To enable local pollution detection, low-cost micro-sensors have emerged. These sensors are significantly less accurate than fixed monitoring stations but are inexpensive and easy to install. Combining data from multiple micro-sensors and integrating them with fixed stations could provide more reliable and extensive pollution monitoring in cities. However, determining the optimal method for combining these different sources to produce meaningful results remains a challenge.
Many approaches using black-box algorithms (such as Machine Learning and Deep Learning) have been developed for this problem ([1], [2]). However, the interpretability and explainability of these models remain open questions.
In collaboration with our partner AtMO Grand Est, we have developed exploratory research on sequential detection algorithms capable of combining multiple fixed stations to achieve more accurate results than a single station alone ([3], [4], [5]). These algorithms can detect anomalies with high probability while maintaining a false alarm rate predefined by the operator. However, applying these algorithms to micro-sensors requires further research, particularly in modeling the pollutant measurements from these devices.

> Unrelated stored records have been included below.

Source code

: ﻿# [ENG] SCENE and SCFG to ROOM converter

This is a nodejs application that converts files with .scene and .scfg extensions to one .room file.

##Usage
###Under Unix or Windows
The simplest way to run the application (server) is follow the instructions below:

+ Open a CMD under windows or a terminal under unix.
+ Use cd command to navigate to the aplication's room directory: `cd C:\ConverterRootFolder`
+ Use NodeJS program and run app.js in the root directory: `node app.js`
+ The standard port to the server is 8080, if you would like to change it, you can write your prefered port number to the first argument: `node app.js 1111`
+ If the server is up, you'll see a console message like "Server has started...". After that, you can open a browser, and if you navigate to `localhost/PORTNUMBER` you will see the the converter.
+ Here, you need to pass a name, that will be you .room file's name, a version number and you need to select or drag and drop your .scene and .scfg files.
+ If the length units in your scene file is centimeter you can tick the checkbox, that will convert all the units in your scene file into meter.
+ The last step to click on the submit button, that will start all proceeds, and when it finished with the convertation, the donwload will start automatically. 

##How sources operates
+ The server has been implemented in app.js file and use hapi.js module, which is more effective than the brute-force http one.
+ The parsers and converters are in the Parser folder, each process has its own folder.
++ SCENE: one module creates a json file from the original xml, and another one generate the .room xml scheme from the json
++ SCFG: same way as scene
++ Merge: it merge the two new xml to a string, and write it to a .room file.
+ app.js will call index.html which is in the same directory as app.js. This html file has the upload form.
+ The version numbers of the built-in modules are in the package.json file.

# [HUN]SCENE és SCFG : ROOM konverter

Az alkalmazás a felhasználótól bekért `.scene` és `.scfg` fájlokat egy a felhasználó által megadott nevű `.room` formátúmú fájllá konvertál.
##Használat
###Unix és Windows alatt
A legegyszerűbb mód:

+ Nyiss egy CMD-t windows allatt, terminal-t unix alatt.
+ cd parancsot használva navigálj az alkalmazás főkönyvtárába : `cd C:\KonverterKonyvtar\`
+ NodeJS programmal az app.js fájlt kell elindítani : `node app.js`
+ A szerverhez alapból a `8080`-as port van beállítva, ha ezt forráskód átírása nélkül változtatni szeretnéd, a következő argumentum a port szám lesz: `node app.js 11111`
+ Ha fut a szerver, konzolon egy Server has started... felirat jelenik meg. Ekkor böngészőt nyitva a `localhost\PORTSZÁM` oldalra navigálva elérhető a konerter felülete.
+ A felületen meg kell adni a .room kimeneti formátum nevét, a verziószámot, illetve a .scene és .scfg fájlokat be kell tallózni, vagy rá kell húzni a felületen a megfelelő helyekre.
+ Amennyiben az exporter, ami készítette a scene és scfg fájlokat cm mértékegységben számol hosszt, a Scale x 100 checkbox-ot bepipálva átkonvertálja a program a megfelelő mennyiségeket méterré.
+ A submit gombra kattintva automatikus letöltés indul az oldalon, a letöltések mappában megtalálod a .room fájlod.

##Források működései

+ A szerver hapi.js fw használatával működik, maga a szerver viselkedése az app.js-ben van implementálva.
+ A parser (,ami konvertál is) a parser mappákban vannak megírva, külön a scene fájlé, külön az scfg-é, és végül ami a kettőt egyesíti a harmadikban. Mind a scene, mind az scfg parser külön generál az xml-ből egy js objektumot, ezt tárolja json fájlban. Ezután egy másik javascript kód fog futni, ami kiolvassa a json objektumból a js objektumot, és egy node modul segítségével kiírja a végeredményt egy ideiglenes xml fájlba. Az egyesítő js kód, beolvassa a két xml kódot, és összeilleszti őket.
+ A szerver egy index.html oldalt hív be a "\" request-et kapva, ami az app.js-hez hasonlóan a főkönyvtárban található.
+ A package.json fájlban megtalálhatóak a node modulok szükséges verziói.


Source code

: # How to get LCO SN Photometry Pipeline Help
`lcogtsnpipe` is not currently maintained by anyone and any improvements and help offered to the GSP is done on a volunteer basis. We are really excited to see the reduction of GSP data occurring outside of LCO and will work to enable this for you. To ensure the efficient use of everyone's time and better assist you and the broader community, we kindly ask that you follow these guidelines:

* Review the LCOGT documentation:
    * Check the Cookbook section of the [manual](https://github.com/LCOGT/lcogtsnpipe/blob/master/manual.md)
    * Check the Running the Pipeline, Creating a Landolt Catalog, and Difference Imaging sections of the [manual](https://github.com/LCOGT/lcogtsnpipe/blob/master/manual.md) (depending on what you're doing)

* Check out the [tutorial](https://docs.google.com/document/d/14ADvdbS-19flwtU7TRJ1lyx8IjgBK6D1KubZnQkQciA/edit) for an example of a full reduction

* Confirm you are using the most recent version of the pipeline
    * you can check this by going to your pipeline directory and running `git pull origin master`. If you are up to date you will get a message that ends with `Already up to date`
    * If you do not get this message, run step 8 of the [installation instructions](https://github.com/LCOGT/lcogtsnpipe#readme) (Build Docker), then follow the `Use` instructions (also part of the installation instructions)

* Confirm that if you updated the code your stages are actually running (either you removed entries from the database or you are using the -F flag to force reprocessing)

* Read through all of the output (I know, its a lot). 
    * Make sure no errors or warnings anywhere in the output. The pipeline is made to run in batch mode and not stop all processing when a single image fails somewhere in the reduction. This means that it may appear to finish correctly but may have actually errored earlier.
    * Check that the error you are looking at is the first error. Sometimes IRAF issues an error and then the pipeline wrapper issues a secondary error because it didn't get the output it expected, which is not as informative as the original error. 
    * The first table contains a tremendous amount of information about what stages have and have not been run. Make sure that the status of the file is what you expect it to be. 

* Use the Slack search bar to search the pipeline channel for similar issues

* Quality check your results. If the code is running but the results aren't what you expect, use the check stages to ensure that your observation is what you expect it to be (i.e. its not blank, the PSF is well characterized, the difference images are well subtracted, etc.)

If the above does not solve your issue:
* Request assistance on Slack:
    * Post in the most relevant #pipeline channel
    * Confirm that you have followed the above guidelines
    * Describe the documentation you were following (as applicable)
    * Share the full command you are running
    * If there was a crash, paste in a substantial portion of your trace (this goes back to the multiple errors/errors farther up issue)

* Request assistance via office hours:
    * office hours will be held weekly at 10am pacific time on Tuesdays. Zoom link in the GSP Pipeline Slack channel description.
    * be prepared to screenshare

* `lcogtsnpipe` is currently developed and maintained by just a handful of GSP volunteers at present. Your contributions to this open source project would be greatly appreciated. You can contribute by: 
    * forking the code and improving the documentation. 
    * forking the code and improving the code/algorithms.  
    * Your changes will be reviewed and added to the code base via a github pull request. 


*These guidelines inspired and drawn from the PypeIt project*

Additionally, it is essential to study how to sequentially detect pollution events when the pollution profile is uncertain. This study will account for variations in micro-sensor performance across different environmental conditions.
Ultimately, the proposed methods for air pollution detection and localization could contribute to a broader decision-making framework, helping to identify and target pollution hotspots, whether from specific zones or industrial sources. This could enable real-time local interventions to improve air quality.
References
[1] N. H. Motlagh et al., "Toward Massive Scale Air Quality Monitoring," in IEEE Communications Magazine, vol. 58, no. 2, pp. 54-59, February 2020, doi: 10.1109/MCOM.001.1900515.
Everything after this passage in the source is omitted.